Шрифт:
Интервал:
Закладка:
С 1897 г. и до конца своих дней Перцов работал над фундаментальным философским сочинением «Основания космономии» (или «Основания диадологии»), краткую характеристику которого он дал в приведенном выше «Curriculum vitae». Пытаясь вывести универсальную формулу мироустройства — мировой морфологии — и эволюции мировой культуры, он противопоставлял европейскому антропологизму начала «русского космизма». Развитию своей концепции Перцов мог уделять необходимое внимание лишь во время не слишком продолжительных перерывов в текущей работе — редакторско-издательской и критико-публицистической журналистской деятельности, порой отнимавшей у него все силы.

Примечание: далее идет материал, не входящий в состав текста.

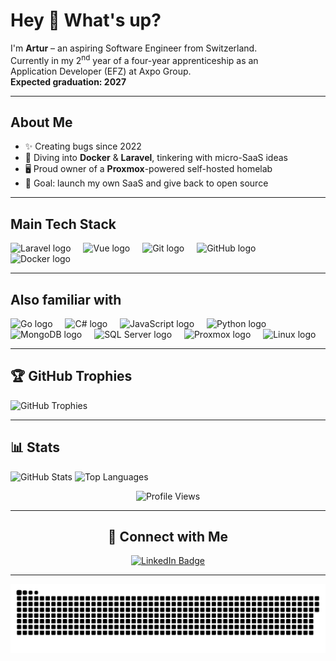 <h1 align="left">Hey 👋 What's up?</h1>

<p align="left">
  I'm <strong>Artur</strong> – an aspiring Software Engineer from Switzerland.<br>
  Currently in my 2<sup>nd</sup> year of a four-year apprenticeship as an Application&nbsp;Developer&nbsp;(EFZ) at Axpo Group.<br>
  <strong>Expected graduation: 2027</strong>
</p>

---

<h2 align="left">About&nbsp;Me</h2>

- ✨ Creating bugs since 2022  
- 🔧 Diving into **Docker** & **Laravel**, tinkering with micro-SaaS ideas  
- 🖥️ Proud owner of a **Proxmox**-powered self-hosted homelab  
- 🎯 Goal: launch my own SaaS and give back to open source  

---

<h2 align="left">Main&nbsp;Tech&nbsp;Stack</h2>

<div align="left">
  <img src="https://cdn.jsdelivr.net/npm/simple-icons@11.13.0/icons/laravel.svg" height="40" alt="Laravel logo" />
  <img width="12" />
  <img src="https://cdn.jsdelivr.net/gh/devicons/devicon/icons/vuejs/vuejs-original.svg" height="40" alt="Vue logo" />
  <img width="12" />
  <img src="https://cdn.jsdelivr.net/gh/devicons/devicon/icons/git/git-original.svg" height="40" alt="Git logo" />
  <img width="12" />
  <img src="https://cdn.jsdelivr.net/gh/devicons/devicon/icons/github/github-original.svg" height="40" alt="GitHub logo" />
  <img width="12" />
  <img src="https://cdn.jsdelivr.net/gh/devicons/devicon/icons/docker/docker-original.svg" height="40" alt="Docker logo" />
</div>

---

<h2 align="left">Also&nbsp;familiar&nbsp;with</h2>

<div align="left">
  <img src="https://cdn.jsdelivr.net/gh/devicons/devicon/icons/go/go-original-wordmark.svg" height="40" alt="Go logo" />
  <img width="12" />
  <img src="https://cdn.jsdelivr.net/gh/devicons/devicon/icons/csharp/csharp-original.svg" height="40" alt="C# logo" />
  <img width="12" />
  <img src="https://cdn.jsdelivr.net/gh/devicons/devicon/icons/javascript/javascript-original.svg" height="40" alt="JavaScript logo" />
  <img width="12" />
  <img src="https://cdn.jsdelivr.net/gh/devicons/devicon/icons/python/python-original.svg" height="40" alt="Python logo" />
  <img width="12" />
  <img src="https://cdn.jsdelivr.net/npm/simple-icons@11.13.0/icons/mongodb.svg" height="40" alt="MongoDB logo" />
  <img width="12" />
  <img src="https://cdn.jsdelivr.net/npm/simple-icons@11.13.0/icons/microsoftsqlserver.svg" height="40" alt="SQL Server logo" />
  <img width="12" />
  <img src="https://www.svgrepo.com/show/342139/proxmox.svg" height="40" alt="Proxmox logo" />
  <img width="12" />
  <img src="https://cdn.jsdelivr.net/gh/devicons/devicon/icons/linux/linux-original.svg" height="40" alt="Linux logo" />
</div>

---

<h2 align="left">🏆 GitHub Trophies</h2>

<p align="left">
  <img src="https://github-profile-trophy.vercel.app/?username=arturict&theme=darkhub&no-bg=true&margin-w=15" alt="GitHub Trophies" />
</p>

---

<h2 align="left">📊 Stats</h2>

<p align="left">
  <img src="https://github-readme-stats.vercel.app/api?username=arturict&show_icons=true&theme=tokyonight&hide_border=true" alt="GitHub Stats" />
  <img src="https://github-readme-stats.vercel.app/api/top-langs/?username=arturict&layout=compact&theme=tokyonight&hide_border=true" alt="Top Languages" />
</p>

<p align="center">
  <img src="https://komarev.com/ghpvc/?username=arturict&label=Profile%20views&color=0e75b6&style=flat" alt="Profile Views" />
</p>

---

<div align="center">
  <h2>🔗 Connect with Me</h2>
  <p>
    <a href="https://www.linkedin.com/in/artur-ferreira-5a5baa289/" target="_blank">
      <img src="https://img.shields.io/badge/LinkedIn-blue?logo=linkedin&style=for-the-badge" alt="LinkedIn Badge" />
    </a>
  </p>
</div>


---

<!-- 🐍 GitHub Contribution Snake -->
<picture>
  <source media="(prefers-color-scheme: dark)" srcset="https://raw.githubusercontent.com/arturict/arturict/output/github-snake-dark.svg" />
  <source media="(prefers-color-scheme: light)" srcset="https://raw.githubusercontent.com/arturict/arturict/output/github-snake.svg" />
  <img alt="github-snake" src="https://raw.githubusercontent.com/arturict/arturict/output/github-snake.svg" />
</picture>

Предварительных публикаций фрагментов из своей книги он своевременно не предпринял, а в 1920-е гг., когда его произведение приобрело более или менее законченные формы, помышлять о его обнародовании в большевистской России, где никакой современной философии, кроме «диамата», существовать не могло, уже, конечно, не приходилось. С горечью осознавая невостребованность своих трудов в условиях нового режима, Перцов более всего сокрушался о безнадежной судьбе главного и любимого — философского — детища: «…настоящие мои работы лежат в параличе… <…> ведь у меня на руках ребенок с серьезнейшим будущим — эмбрион (и больше, чем эмбрион) новой и самостоятельно-русской философии, завершение и подлинное раскрытие славянофильства. <…> Это во мне растет, как какой-то внутренний процесс, — с января 1897 г., а теперь ребенок этот вырос и развился настолько, что хочет наружу… „Сидеть“ с этим довольно-таки скучно, — особенно когда знаешь, что мог бы одним движением неузнаваемо изменить „течение умов“»[1903].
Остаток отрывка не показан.